We are using the big query JAVA API to retrieve results for our analytics reporting frontend. We are trying to retrieve the results synchronously. A lot of times we get Read timed out error, even before the query timeout as specified in the parameters. Here's the stack trace for a sample fail:
java.net.SocketTimeoutException: Read timed out
at java.net.SocketInputStream.socketRead0(Native Method)
at java.net.SocketInputStream.read(SocketInputStream.java:129)
at com.sun.net.ssl.internal.ssl.InputRecord.readFully(InputRecord.java:293)
at com.sun.net.ssl.internal.ssl.InputRecord.read(InputRecord.java:331)
at com.sun.net.ssl.internal.ssl.SSLSocketImpl.readRecord(SSLSocketImpl.java:830)
at com.sun.net.ssl.internal.ssl.SSLSocketImpl.readDataRecord(SSLSocketImpl.java:787)
at com.sun.net.ssl.internal.ssl.AppInputStream.read(AppInputStream.java:75)
at java.io.BufferedInputStream.fill(BufferedInputStream.java:218)
at java.io.BufferedInputStream.read1(BufferedInputStream.java:258)
at java.io.BufferedInputStream.read(BufferedInputStream.java:317)
at sun.net.www.http.HttpClient.parseHTTPHeader(HttpClient.java:697)
at sun.net.www.http.HttpClient.parseHTTP(HttpClient.java:640)
at sun.net.www.protocol.http.HttpURLConnection.getInputStream(HttpURLConnection.java:1195)
at java.net.HttpURLConnection.getResponseCode(HttpURLConnection.java:379)
at sun.net.www.protocol.https.HttpsURLConnectionImpl.getResponseCode(HttpsURLConnectionImpl.java:318)
at com.google.api.client.http.javanet.NetHttpResponse.<init>(NetHttpResponse.java:36)
at com.google.api.client.http.javanet.NetHttpRequest.execute(NetHttpRequest.java:94)
at com.google.api.client.http.HttpRequest.execute(HttpRequest.java:965)
at com.google.api.client.googleapis.services.AbstractGoogleClientRequest.executeUnparsed(AbstractGoogleClientRequest.java:410)
at com.google.api.client.googleapis.services.AbstractGoogleClientRequest.executeUnparsed(AbstractGoogleClientRequest.java:343)
at com.google.api.client.googleapis.services.AbstractGoogleClientRequest.execute(AbstractGoogleClientRequest.java:460)
I am not able to retrieve the job id of the resulting job as the error occurs before I can retrieve a JobReference object. The timeout specified in this case was 300 sec. The query failed well before it. The query contains three JOIN's and several GROUP EACH BY clauses. Can you suggest us a possible way to debug this ?
Adding the code snippet:
QueryRequest queryInfo = new QueryRequest().setQuery(sql)

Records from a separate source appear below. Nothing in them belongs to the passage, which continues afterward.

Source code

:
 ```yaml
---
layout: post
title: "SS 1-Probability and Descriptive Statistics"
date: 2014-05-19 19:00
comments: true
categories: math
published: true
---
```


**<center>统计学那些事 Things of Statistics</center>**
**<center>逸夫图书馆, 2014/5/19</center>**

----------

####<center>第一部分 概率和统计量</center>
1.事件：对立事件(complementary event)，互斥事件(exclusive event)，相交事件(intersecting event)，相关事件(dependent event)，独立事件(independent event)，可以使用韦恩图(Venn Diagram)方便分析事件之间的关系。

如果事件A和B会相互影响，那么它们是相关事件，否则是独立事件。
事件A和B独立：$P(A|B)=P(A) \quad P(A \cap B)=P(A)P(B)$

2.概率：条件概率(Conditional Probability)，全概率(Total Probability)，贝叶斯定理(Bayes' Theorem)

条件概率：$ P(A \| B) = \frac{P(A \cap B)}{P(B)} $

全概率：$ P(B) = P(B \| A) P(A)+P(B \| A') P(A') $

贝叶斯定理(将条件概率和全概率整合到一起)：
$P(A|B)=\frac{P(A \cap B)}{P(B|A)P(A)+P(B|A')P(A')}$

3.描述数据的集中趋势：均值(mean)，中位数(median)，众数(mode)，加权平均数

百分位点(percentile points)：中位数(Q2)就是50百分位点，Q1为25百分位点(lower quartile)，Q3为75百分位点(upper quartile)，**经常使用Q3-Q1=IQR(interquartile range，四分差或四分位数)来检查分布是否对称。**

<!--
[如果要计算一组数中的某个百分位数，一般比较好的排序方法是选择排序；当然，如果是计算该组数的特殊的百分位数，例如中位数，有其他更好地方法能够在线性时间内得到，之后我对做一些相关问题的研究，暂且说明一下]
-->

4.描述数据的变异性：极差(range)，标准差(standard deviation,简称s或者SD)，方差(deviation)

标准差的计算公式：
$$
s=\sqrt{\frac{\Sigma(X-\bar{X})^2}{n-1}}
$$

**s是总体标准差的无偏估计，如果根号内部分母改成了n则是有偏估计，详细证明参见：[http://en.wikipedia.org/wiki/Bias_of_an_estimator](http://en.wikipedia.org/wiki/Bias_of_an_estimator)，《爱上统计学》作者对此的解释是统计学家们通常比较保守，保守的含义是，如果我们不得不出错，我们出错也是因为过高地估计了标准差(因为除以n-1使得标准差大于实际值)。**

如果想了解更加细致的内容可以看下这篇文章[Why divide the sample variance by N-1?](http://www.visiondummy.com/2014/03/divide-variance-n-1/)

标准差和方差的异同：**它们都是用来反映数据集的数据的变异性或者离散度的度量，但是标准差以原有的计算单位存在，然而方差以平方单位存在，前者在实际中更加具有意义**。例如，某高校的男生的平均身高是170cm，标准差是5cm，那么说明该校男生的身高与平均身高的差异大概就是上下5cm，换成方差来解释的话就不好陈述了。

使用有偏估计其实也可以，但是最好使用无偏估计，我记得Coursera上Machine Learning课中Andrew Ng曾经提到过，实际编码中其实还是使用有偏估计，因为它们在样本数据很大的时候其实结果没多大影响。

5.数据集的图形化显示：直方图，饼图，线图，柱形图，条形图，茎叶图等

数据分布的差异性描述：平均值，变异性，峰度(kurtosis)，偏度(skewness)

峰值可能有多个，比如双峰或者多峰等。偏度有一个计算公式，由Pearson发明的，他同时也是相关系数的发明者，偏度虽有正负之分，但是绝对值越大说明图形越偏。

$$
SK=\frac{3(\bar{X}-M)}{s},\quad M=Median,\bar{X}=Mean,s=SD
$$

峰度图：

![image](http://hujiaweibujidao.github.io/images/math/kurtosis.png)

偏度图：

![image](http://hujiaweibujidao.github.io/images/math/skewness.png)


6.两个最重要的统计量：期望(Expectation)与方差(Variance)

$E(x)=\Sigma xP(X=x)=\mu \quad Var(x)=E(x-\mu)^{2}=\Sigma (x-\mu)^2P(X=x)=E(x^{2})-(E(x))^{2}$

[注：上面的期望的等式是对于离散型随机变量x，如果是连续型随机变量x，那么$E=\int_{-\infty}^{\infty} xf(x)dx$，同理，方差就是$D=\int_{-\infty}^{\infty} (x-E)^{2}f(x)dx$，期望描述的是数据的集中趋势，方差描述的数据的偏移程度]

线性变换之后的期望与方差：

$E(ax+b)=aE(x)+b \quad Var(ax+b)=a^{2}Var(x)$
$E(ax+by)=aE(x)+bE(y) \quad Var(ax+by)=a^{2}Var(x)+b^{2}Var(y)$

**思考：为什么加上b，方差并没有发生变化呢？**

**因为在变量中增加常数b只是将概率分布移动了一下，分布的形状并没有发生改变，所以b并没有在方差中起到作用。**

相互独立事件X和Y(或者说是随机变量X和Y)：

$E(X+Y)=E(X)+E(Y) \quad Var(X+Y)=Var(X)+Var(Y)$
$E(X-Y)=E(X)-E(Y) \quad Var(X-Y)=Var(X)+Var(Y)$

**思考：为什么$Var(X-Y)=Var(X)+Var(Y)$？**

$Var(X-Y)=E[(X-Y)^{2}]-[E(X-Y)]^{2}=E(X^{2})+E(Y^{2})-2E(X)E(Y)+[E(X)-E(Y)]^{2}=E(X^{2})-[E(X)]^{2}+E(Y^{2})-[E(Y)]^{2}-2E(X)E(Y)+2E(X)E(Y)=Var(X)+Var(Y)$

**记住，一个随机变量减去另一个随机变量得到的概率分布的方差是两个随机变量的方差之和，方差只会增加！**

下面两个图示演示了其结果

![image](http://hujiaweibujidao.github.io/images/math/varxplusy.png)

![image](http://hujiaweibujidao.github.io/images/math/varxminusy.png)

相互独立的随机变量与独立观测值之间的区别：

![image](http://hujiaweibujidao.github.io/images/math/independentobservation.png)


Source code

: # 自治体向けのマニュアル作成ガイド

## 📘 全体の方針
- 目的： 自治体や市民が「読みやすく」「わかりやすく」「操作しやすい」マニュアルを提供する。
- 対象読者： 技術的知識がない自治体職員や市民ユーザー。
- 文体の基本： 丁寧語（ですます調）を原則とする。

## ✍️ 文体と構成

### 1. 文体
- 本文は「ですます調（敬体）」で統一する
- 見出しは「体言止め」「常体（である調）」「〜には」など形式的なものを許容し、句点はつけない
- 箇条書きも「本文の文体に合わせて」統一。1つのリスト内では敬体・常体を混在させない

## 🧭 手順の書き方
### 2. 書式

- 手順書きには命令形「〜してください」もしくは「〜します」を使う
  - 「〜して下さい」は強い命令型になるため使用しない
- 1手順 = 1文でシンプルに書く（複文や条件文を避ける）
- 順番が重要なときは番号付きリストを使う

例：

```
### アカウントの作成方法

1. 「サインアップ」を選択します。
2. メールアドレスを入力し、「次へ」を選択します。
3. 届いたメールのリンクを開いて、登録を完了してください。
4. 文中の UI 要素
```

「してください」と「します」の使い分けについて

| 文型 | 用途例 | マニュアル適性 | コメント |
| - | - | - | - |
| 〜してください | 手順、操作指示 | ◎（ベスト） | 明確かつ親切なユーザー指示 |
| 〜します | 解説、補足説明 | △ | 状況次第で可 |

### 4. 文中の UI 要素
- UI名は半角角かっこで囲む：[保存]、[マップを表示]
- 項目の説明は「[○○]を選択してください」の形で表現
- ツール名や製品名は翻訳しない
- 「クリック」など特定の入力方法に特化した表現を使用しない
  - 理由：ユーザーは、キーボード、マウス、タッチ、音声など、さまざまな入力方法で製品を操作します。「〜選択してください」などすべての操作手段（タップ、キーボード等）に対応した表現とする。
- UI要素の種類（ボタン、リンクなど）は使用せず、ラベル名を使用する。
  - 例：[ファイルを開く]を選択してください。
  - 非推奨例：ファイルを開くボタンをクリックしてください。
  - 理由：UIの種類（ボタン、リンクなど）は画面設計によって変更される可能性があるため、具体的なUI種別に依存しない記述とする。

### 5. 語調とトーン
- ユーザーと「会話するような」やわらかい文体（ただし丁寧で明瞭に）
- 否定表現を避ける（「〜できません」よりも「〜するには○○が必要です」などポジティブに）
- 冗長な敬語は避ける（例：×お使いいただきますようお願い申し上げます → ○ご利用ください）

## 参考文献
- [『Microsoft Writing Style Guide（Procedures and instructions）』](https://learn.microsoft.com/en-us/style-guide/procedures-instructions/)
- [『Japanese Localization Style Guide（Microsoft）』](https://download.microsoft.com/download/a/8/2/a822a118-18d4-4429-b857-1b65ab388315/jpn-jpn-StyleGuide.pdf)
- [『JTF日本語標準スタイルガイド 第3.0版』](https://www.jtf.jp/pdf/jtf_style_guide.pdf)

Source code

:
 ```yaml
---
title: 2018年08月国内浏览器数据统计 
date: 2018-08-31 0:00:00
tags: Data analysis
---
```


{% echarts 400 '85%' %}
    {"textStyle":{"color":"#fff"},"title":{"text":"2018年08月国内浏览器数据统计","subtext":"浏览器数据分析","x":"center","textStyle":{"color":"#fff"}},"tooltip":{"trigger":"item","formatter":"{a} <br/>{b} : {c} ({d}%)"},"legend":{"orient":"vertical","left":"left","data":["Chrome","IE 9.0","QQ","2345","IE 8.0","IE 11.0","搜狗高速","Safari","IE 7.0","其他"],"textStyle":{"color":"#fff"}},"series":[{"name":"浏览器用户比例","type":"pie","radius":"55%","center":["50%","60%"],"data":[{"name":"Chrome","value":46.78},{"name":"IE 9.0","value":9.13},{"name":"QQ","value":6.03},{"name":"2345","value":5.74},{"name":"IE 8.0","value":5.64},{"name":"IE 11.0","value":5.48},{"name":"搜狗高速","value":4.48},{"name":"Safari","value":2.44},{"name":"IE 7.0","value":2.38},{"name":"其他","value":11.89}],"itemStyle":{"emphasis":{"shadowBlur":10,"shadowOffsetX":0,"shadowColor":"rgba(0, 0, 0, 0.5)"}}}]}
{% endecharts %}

.setTimeoutMs(timeOutInSec * 1000);
// get project id
BQGameConnectionDetails details = Config
.getBQConnectionDetails(gameId);
String projectId = details.getProjectId();
Bigquery.Jobs.Query queryRequest = getInstance(gameId).jobs()
.query(projectId, queryInfo);
QueryResponse response = queryRequest.execute();
There are two timeouts involved. The first timeout is in the HTTP request you've sent to bigquery. The second is in the bigquery request timeout. It sounds like you've set the latter to a large value, but the former is likely the timeout that you're hitting. If the HTTP request times out before the BigQuery timeout, the connection will be closed and BigQuery won't have a chance to respond.
There are two options: First is to increase the HTTP request timeout (which depends on the libraries you're using, but this page here may be helpful). The second is to decrease the bigquery timeout. This means you'll have to use jobs.getQueryResults() to read the actual results, but this is a more robust method because it doesn't matter how long the query takes, you can just call getQueryResults() in a loop. I would post a link to a good java sample that does this, but I don't know that one exists, unfortunately.